[Material for this exercise]
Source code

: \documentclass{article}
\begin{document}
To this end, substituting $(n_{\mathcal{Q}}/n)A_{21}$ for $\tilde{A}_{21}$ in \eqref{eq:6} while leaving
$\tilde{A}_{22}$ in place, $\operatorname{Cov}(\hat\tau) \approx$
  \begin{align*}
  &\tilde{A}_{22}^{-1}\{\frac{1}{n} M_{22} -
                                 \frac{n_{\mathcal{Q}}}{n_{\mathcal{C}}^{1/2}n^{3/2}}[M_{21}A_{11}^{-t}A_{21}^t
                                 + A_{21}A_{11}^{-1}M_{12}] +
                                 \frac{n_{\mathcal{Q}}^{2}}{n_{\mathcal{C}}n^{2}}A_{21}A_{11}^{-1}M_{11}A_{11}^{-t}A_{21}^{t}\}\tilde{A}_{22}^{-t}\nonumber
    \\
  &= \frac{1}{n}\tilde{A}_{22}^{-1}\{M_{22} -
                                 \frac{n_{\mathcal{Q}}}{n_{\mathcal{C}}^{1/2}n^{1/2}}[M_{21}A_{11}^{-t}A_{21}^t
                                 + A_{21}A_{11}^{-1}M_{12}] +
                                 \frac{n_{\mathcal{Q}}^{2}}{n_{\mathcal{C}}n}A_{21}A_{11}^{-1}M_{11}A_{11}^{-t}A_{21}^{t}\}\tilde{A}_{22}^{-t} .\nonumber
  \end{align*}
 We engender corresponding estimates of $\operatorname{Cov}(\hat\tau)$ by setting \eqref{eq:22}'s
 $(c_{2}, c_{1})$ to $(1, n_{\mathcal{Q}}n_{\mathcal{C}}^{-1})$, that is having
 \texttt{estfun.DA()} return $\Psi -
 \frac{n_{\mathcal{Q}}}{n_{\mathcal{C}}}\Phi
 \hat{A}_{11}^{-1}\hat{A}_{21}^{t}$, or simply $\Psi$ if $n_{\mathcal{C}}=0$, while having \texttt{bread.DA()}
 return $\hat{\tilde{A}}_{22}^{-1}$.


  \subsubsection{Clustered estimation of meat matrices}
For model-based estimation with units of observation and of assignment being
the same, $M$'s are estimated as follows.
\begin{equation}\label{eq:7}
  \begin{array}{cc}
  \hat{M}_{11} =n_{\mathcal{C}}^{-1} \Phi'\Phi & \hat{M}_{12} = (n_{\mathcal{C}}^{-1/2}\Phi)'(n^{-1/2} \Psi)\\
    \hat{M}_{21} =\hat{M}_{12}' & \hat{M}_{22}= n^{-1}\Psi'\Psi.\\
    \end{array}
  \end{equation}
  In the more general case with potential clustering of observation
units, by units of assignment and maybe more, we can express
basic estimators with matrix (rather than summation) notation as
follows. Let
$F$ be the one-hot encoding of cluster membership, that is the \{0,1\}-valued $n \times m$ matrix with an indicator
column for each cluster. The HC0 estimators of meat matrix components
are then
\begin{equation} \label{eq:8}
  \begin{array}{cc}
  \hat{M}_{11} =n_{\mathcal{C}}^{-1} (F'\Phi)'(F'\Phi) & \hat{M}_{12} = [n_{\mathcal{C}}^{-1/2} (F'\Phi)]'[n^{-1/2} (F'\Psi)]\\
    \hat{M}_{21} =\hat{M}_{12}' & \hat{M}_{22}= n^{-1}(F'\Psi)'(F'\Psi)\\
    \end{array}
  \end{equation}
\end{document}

[About this exercise] How many lines of the entries contain "mathcal"? Answer with a number alone.

[Result of this task] 10